**ASSIGNED TASK**
From the entries below, return only the lines starting at the one that contains "from linkedin api." and ending at the one that contains "- Create a YouTube", exactly as they stand.

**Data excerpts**

__________________________________________________

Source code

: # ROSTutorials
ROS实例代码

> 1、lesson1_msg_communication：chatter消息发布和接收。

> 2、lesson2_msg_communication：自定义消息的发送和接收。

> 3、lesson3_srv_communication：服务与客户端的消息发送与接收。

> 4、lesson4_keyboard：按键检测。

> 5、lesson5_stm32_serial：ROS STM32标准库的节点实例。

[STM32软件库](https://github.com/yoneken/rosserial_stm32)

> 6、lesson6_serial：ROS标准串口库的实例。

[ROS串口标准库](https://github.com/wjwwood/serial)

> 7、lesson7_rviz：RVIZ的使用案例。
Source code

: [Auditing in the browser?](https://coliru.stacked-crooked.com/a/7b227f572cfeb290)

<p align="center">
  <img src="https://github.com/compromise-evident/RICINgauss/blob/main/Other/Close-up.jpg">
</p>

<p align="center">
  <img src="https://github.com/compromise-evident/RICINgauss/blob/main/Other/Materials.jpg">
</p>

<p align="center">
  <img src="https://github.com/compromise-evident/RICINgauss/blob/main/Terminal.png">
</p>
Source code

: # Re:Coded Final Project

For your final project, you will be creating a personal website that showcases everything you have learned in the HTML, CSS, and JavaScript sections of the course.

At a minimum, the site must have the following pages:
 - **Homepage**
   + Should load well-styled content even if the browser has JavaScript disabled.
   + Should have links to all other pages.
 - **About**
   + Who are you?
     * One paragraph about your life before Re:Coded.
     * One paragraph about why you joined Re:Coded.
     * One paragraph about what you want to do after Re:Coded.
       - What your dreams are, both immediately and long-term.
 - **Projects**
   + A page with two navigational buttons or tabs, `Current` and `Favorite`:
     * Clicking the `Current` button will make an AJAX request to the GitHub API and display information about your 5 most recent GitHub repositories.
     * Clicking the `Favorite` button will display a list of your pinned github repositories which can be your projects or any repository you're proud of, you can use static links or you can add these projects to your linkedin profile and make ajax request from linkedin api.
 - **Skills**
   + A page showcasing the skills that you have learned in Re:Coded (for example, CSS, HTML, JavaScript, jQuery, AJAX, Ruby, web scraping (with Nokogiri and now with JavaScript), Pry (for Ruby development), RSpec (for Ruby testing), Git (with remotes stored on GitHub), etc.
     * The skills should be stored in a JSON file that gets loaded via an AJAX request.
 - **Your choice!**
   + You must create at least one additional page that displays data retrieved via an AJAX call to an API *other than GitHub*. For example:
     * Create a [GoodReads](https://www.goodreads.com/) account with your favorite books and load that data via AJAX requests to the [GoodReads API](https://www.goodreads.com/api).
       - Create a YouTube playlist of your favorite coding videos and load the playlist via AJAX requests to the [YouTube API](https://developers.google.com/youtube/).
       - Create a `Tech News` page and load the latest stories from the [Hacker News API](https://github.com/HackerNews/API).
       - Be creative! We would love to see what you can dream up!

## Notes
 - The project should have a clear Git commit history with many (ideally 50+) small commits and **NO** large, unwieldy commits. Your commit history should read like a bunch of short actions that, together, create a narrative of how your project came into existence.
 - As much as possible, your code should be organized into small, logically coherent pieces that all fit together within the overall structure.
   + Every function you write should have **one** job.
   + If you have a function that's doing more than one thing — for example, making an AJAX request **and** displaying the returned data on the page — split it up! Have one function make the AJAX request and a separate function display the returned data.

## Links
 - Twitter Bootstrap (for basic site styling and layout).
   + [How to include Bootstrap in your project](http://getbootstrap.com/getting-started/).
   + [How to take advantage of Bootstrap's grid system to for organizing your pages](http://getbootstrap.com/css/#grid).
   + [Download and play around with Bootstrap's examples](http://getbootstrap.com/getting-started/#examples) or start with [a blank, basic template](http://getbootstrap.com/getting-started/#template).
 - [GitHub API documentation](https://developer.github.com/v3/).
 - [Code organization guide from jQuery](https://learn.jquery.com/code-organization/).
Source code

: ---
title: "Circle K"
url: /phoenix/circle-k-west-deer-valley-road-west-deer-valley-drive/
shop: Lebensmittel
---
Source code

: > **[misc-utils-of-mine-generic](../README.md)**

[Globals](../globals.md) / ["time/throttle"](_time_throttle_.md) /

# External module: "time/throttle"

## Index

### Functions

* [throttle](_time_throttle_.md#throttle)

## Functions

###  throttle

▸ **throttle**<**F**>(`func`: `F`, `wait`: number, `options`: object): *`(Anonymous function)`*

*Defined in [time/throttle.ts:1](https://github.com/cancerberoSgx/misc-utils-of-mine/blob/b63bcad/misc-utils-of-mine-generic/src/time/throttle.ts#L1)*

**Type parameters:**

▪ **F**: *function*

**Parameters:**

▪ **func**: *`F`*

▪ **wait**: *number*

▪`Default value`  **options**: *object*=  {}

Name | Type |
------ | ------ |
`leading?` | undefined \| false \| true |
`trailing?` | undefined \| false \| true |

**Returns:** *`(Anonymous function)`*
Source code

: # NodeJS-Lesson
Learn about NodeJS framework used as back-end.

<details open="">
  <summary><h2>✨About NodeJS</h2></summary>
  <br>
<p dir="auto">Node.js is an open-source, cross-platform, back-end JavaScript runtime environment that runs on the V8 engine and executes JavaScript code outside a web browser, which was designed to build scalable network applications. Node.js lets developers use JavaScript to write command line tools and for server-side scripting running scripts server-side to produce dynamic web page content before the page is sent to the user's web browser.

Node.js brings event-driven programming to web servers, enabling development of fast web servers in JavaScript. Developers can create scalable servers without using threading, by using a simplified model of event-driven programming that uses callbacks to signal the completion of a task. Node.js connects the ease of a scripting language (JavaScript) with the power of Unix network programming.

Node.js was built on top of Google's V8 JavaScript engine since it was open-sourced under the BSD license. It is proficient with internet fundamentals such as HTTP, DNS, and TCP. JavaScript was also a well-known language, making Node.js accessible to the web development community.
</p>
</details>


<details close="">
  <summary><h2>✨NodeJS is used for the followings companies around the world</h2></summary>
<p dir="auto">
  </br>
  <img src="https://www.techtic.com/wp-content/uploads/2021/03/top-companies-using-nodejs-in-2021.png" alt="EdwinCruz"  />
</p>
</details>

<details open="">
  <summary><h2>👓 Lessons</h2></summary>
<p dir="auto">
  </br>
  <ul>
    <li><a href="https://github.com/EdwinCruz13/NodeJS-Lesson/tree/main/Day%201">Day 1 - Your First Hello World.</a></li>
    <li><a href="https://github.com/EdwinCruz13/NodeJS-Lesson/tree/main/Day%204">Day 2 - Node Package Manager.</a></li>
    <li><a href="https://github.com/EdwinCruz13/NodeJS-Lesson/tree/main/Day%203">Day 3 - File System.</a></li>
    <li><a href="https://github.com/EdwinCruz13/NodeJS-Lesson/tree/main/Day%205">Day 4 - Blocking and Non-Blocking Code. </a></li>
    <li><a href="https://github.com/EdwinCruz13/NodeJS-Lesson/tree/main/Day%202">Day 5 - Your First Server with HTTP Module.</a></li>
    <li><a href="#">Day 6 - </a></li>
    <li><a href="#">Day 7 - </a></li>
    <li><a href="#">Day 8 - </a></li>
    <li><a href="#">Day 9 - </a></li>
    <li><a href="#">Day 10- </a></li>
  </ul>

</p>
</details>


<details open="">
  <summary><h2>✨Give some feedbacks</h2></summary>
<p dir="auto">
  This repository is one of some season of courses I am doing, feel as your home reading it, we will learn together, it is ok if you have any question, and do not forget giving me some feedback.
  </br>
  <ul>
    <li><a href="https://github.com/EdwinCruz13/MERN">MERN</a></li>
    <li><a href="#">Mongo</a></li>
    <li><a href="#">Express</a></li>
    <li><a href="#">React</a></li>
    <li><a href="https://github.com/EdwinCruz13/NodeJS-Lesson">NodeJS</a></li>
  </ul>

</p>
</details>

__________________________________________________

**RESPONSE AREA**
     * Clicking the `Favorite` button will display a list of your pinned github repositories which can be your projects or any repository you're proud of, you can use static links or you can add these projects to your linkedin profile and make ajax request from linkedin api.
 - **Skills**
   + A page showcasing the skills that you have learned in Re:Coded (for example, CSS, HTML, JavaScript, jQuery, AJAX, Ruby, web scraping (with Nokogiri and now with JavaScript), Pry (for Ruby development), RSpec (for Ruby testing), Git (with remotes stored on GitHub), etc.
     * The skills should be stored in a JSON file that gets loaded via an AJAX request.
 - **Your choice!**
   + You must create at least one additional page that displays data retrieved via an AJAX call to an API *other than GitHub*. For example:
     * Create a [GoodReads](https://www.goodreads.com/) account with your favorite books and load that data via AJAX requests to the [GoodReads API](https://www.goodreads.com/api).
       - Create a YouTube playlist of your favorite coding videos and load the playlist via AJAX requests to the [YouTube API](https://developers.google.com/youtube/).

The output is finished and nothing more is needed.